• **Exercise objective**
What lines below include the word "types"? Copy each one.

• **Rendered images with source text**
-.-.-

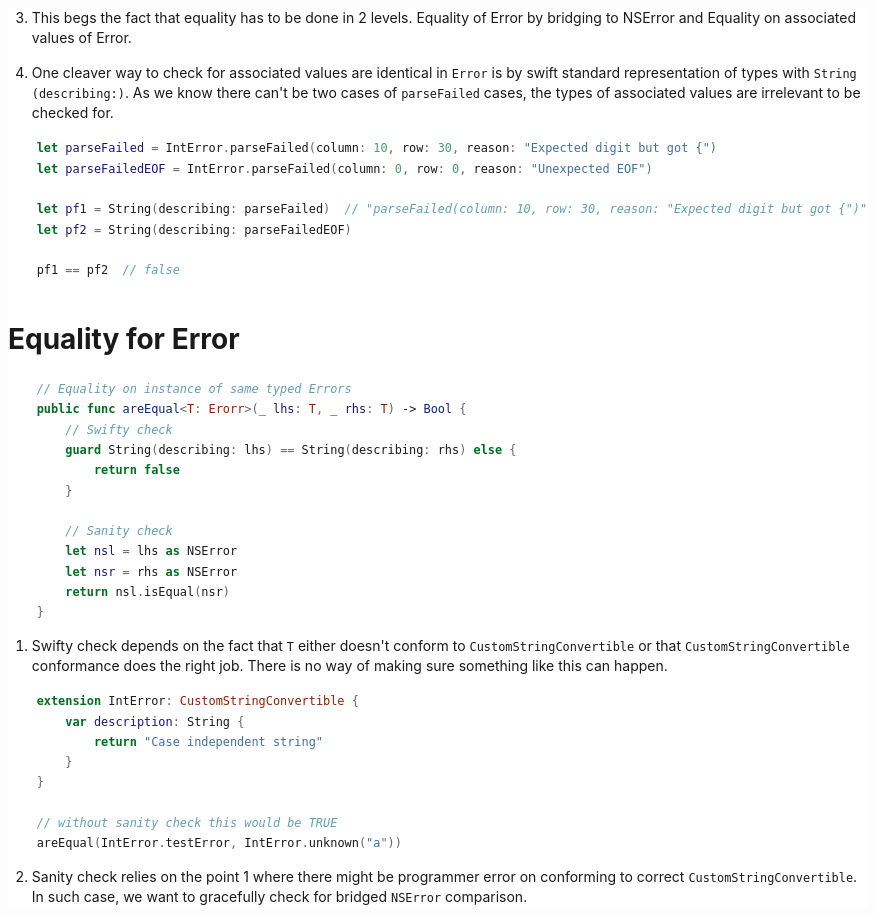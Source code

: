 3.  This begs the fact that equality has to be done in 2 levels. Equality of Error
    by bridging to NSError and Equality on associated values of Error.

4.  One cleaver way to check for associated values      are identical in `Error` is by swift 
    standard representation of types with `String(describing:)`. As we know there can't be 
    two cases of `parseFailed` cases, the types of associated values are irrelevant to be checked for.
```swift
    let parseFailed = IntError.parseFailed(column: 10, row: 30, reason: "Expected digit but got {")
    let parseFailedEOF = IntError.parseFailed(column: 0, row: 0, reason: "Unexpected EOF")
    
    let pf1 = String(describing: parseFailed)  // "parseFailed(column: 10, row: 30, reason: "Expected digit but got {")"
    let pf2 = String(describing: parseFailedEOF)
    
    pf1 == pf2  // false
```

<a id="org271fe56"></a>

# Equality for Error
```swift
    // Equality on instance of same typed Errors
    public func areEqual<T: Erorr>(_ lhs: T, _ rhs: T) -> Bool {
        // Swifty check 
        guard String(describing: lhs) == String(describing: rhs) else {  
            return false
        }
    
        // Sanity check
        let nsl = lhs as NSError
        let nsr = rhs as NSError
        return nsl.isEqual(nsr)   
    }
```
1.  Swifty check depends on the fact that `T` either doesn't conform to `CustomStringConvertible` or 
    that `CustomStringConvertible` conformance does the right job. There is no way of making sure something like this can 
    happen.
```swift
    extension IntError: CustomStringConvertible {
        var description: String {
            return "Case independent string"
        }
    }
    
    // without sanity check this would be TRUE
    areEqual(IntError.testError, IntError.unknown("a")) 
```
2.  Sanity check relies on the point 1 where there might be programmer error on conforming to correct 
    `CustomStringConvertible`. In such case, we want to gracefully check for bridged `NSError` comparison.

-.-.-

• **Solution below**
    standard representation of types with `String(describing:)`. As we know there can't be 
    two cases of `parseFailed` cases, the types of associated values are irrelevant to be checked for.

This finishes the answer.